- **Extracted records**
Segment Open

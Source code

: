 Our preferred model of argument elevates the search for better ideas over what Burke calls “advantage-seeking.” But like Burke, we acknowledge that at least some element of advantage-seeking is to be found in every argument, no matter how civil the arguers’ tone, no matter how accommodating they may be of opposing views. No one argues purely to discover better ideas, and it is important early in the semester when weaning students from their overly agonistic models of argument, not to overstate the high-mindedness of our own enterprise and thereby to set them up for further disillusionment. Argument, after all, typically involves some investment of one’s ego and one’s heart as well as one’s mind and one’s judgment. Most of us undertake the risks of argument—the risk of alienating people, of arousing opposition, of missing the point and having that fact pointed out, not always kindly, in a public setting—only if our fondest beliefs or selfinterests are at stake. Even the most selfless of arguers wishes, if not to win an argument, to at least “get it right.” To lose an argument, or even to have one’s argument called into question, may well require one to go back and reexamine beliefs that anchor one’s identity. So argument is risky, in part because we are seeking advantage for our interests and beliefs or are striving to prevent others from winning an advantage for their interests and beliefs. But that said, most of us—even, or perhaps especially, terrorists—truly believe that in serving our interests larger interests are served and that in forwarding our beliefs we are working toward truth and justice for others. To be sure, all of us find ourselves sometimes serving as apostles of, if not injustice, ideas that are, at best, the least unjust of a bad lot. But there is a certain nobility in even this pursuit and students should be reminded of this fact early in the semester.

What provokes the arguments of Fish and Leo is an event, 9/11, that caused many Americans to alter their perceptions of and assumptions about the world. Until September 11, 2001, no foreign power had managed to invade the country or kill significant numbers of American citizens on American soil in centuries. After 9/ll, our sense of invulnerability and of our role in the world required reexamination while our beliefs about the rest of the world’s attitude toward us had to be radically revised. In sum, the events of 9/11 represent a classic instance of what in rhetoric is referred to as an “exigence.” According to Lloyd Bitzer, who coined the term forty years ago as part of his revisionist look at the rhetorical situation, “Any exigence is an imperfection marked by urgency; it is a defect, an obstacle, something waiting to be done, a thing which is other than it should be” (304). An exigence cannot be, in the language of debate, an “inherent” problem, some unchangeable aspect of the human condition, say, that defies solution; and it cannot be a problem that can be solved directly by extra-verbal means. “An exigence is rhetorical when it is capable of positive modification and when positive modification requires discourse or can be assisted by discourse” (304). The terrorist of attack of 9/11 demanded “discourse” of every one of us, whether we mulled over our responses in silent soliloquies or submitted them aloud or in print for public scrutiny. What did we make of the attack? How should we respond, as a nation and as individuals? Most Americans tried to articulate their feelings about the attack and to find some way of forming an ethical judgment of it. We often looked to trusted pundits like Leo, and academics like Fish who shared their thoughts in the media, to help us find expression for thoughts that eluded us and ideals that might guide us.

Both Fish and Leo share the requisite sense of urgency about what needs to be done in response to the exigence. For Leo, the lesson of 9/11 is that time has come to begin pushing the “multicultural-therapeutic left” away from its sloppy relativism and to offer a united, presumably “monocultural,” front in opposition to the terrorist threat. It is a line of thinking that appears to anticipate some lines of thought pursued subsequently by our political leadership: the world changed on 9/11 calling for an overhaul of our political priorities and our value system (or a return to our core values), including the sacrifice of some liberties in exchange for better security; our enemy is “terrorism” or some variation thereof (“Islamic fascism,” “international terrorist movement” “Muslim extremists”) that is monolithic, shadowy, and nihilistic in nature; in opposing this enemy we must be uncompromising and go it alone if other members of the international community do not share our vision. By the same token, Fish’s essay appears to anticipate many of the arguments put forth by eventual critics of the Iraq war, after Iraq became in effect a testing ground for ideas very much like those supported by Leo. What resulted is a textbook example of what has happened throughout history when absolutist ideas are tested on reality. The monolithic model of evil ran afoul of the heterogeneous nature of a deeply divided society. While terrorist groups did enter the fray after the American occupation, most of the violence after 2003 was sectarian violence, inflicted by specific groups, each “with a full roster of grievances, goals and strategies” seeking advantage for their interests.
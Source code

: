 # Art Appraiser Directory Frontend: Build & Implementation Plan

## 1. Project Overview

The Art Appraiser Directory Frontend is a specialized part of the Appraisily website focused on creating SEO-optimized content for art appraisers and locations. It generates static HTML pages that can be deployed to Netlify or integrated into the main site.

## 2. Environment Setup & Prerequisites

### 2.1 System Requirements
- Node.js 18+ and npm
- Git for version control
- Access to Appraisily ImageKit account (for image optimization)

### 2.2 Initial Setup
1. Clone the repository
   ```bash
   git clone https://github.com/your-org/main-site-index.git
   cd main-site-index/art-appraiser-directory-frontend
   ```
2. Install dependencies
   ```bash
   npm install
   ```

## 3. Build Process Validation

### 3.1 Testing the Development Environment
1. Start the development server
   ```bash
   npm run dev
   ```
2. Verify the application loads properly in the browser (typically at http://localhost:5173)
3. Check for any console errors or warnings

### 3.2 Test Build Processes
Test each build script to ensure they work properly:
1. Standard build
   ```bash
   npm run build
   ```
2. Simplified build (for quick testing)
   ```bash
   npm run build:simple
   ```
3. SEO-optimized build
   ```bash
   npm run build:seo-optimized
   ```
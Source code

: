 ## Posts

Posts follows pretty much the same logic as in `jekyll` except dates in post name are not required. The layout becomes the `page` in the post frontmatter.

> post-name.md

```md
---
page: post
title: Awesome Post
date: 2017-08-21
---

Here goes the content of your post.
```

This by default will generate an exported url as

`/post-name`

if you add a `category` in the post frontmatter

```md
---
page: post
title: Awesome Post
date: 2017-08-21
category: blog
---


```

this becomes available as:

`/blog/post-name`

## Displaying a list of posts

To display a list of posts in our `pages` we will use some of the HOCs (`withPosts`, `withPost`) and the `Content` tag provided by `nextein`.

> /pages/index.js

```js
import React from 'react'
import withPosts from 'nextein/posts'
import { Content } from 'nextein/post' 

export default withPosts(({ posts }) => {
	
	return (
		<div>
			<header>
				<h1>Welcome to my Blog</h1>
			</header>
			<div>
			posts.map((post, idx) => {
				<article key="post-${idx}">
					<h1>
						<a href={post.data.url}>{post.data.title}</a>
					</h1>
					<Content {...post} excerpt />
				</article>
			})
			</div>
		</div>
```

Segment Closed

- **Exercise requirements**
Each line holding "pages" should be copied from the material above.

- **Answer for the task**
The Art Appraiser Directory Frontend is a specialized part of the Appraisily website focused on creating SEO-optimized content for art appraisers and locations. It generates static HTML pages that can be deployed to Netlify or integrated into the main site.
To display a list of posts in our `pages` we will use some of the HOCs (`withPosts`, `withPost`) and the `Content` tag provided by `nextein`.
> /pages/index.js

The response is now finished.